News Segment
QUEEN MAKING THE SCENE IN 2005:
December 15, 2004
Queen has decided the show must go on.
Heeding its own advice, the superstar British rock band is planning to tour next year–the first time the band has gone on the road since frontman Freddie Mercury died of AIDS in 1991. Former Bad Company guitarist-vocalist Paul Rodgers will hold down singing duties.
The band’s last show with Mercury was in 1986, when the performer started to feel too ill to perform. Mercury died of the disease in 1991 just 48 hours after publicly admitting he had AIDS. The following year, Queen’s surviving members–guitarist Brian May, drummer Roger Taylor and bassist John Deacon–held a tribute concert in Mercury’s honor with the likes of David Bowie, Elton John, George Michael and Axl Rose performing the vocals for several Queen classics.
Earlier this year, Rodgers and May teamed up to cover Free’s “All Right Now” at an Albert Hall concert to celebrate the 50th anniversary of the Fender Stratocaster.
According to May, that gig proved to be the impetus for reforming the once mighty glam rock band.
“We were both so amazed at the chemistry that was going on in ‘All Right Now’ that suddenly it seems blindingly obvious that there was something happening,” said May in a post on brianmay.com.
“The show went so incredibly well from our point of view, and we got so many rave reactions from out there, we decided almost then and there that we would look at a tour together,” he added.
May and Taylor subsequently asked Rodgers to sing Mercury’s lyrics for a British TV special.

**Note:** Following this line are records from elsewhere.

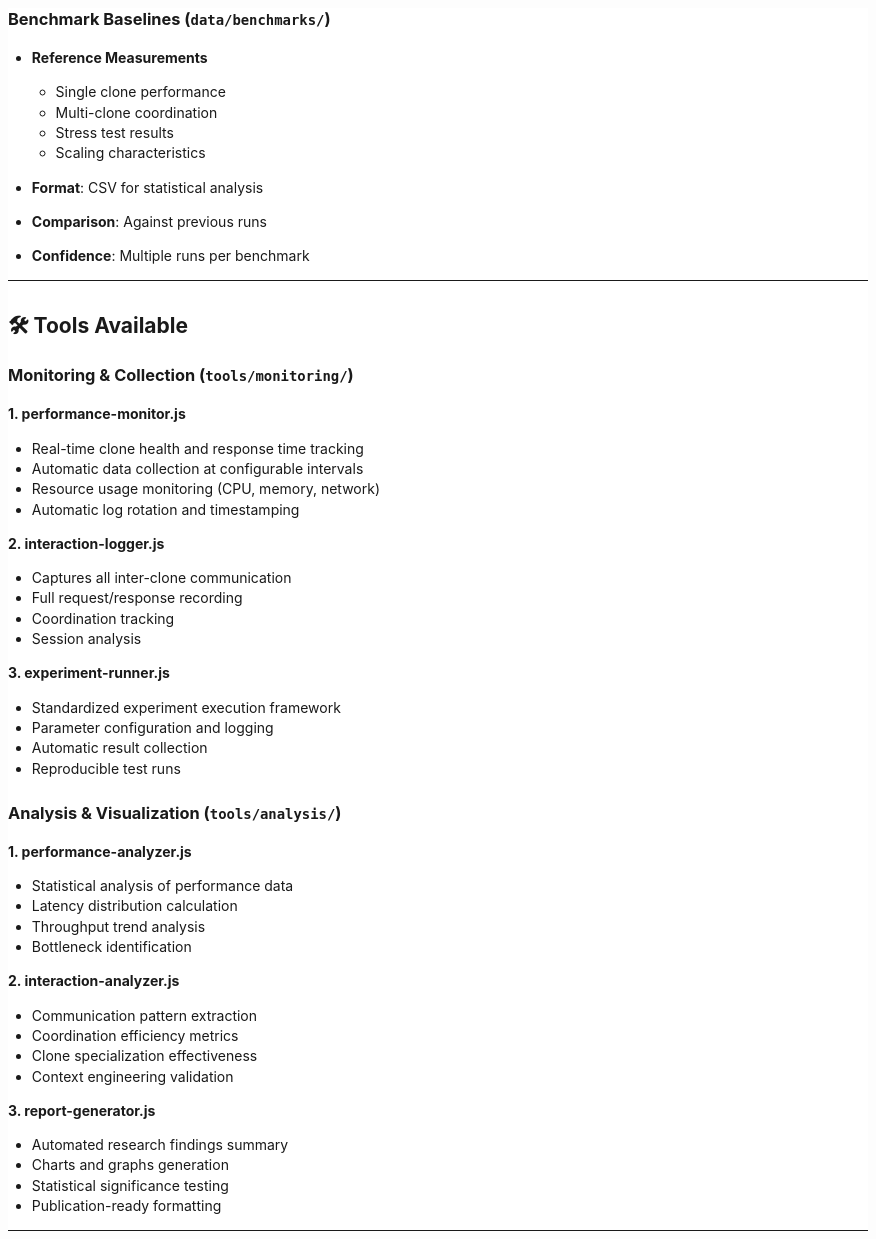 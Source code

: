 ### Benchmark Baselines (`data/benchmarks/`)
- **Reference Measurements**
  - Single clone performance
  - Multi-clone coordination
  - Stress test results
  - Scaling characteristics

- **Format**: CSV for statistical analysis
- **Comparison**: Against previous runs
- **Confidence**: Multiple runs per benchmark

---

## 🛠️ Tools Available

### Monitoring & Collection (`tools/monitoring/`)

**1. performance-monitor.js**
- Real-time clone health and response time tracking
- Automatic data collection at configurable intervals
- Resource usage monitoring (CPU, memory, network)
- Automatic log rotation and timestamping

**2. interaction-logger.js**
- Captures all inter-clone communication
- Full request/response recording
- Coordination tracking
- Session analysis

**3. experiment-runner.js**
- Standardized experiment execution framework
- Parameter configuration and logging
- Automatic result collection
- Reproducible test runs

### Analysis & Visualization (`tools/analysis/`)

**1. performance-analyzer.js**
- Statistical analysis of performance data
- Latency distribution calculation
- Throughput trend analysis
- Bottleneck identification

**2. interaction-analyzer.js**
- Communication pattern extraction
- Coordination efficiency metrics
- Clone specialization effectiveness
- Context engineering validation

**3. report-generator.js**
- Automated research findings summary
- Charts and graphs generation
- Statistical significance testing
- Publication-ready formatting

--- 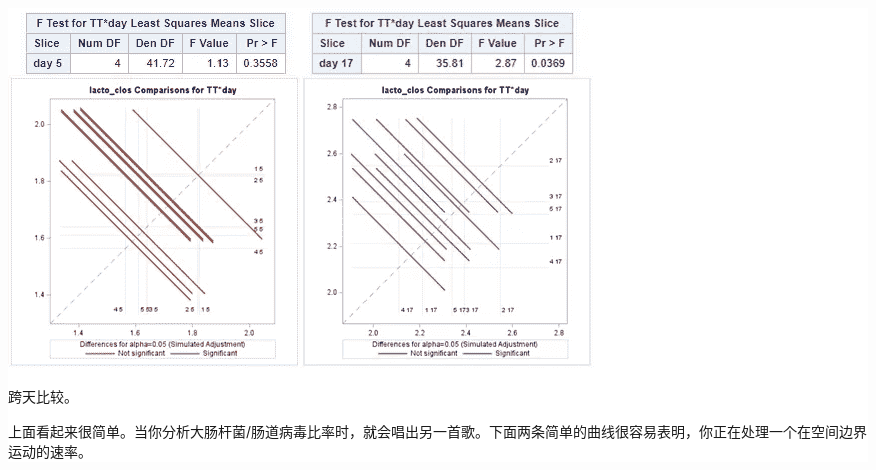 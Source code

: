 ![](img/0fcfe9de133fab050dce08626f99c89f.png)![](img/69537ed9999d4398668261bebda5a9f0.png)

跨天比较。

上面看起来很简单。当你分析大肠杆菌/肠道病毒比率时，就会唱出另一首歌。下面两条简单的曲线很容易表明，你正在处理一个在空间边界运动的速率。
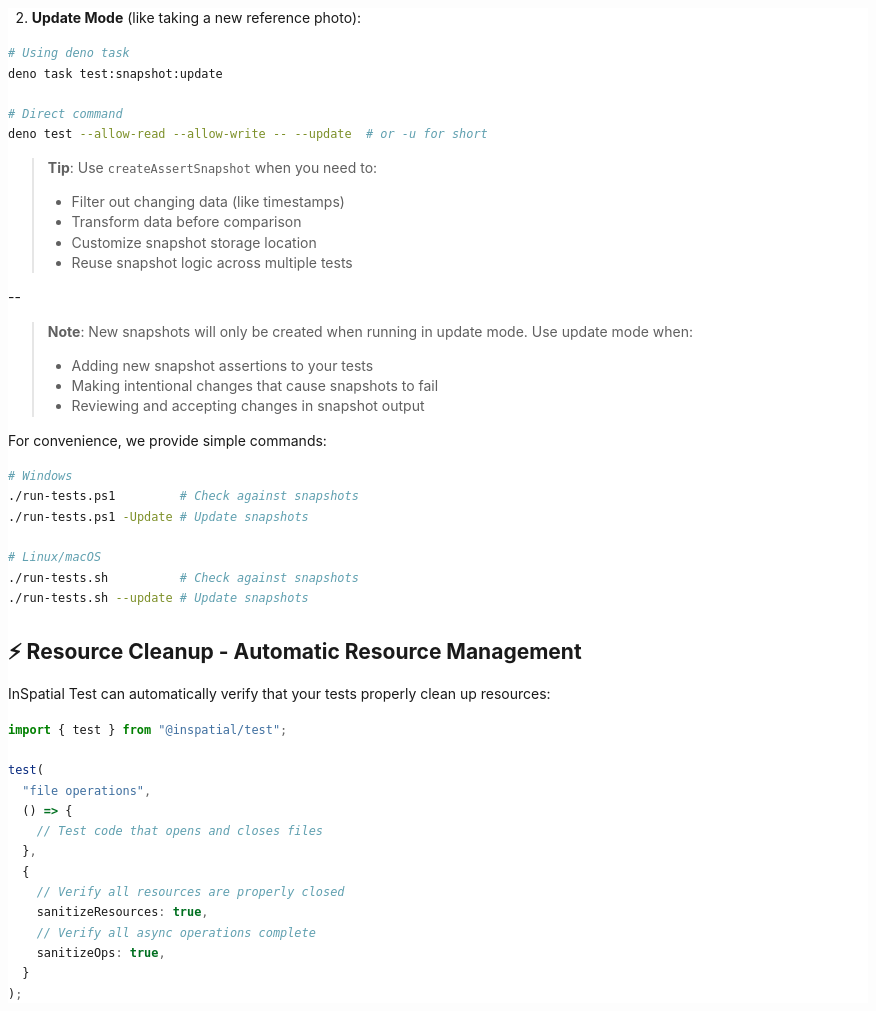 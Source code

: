 2. **Update Mode** (like taking a new reference photo):

```bash
# Using deno task
deno task test:snapshot:update

# Direct command
deno test --allow-read --allow-write -- --update  # or -u for short
```

> **Tip**: Use `createAssertSnapshot` when you need to:
>
> - Filter out changing data (like timestamps)
> - Transform data before comparison
> - Customize snapshot storage location
> - Reuse snapshot logic across multiple tests

--

> **Note**: New snapshots will only be created when running in update mode. Use update mode when:
>
> - Adding new snapshot assertions to your tests
> - Making intentional changes that cause snapshots to fail
> - Reviewing and accepting changes in snapshot output

For convenience, we provide simple commands:

```bash
# Windows
./run-tests.ps1         # Check against snapshots
./run-tests.ps1 -Update # Update snapshots

# Linux/macOS
./run-tests.sh          # Check against snapshots
./run-tests.sh --update # Update snapshots
```

## ⚡ Resource Cleanup - Automatic Resource Management

InSpatial Test can automatically verify that your tests properly clean up resources:

```typescript
import { test } from "@inspatial/test";

test(
  "file operations",
  () => {
    // Test code that opens and closes files
  },
  {
    // Verify all resources are properly closed
    sanitizeResources: true,
    // Verify all async operations complete
    sanitizeOps: true,
  }
);
```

Tour details are still being worked out–no word yet whether Deacon will come on board–but the revamped Queen will likely play a few dates in the U.K. followed by a European swing in the spring. It remains to be seen whether the band will make it Stateside.
Queen’s popularity has endured since Mercury’s passing. “We Are the Champions,” “We Will Rock You” and “Another One Bites the Dust” are staples at sports arenas everywhere. And “Bohemian Rhapsody” is still a fixture on classic radio stations nationwide. “Bohemian Rhapsody” and “We Will Rock You” were both on Rolling Stone’s list of the 500 greatest songs last month and the band was inducted into the Rock and Roll Hall of Fame in 2001.
Earlier this year, Las Vegas’ Paris Hotel and Casino launched a U.S. production of the West End Queen-based musical We Will Rock You. The show, which Robert De Niro helped produce, features nearly two dozen Queen tunes and is playing at the Paris Theatre des Arts.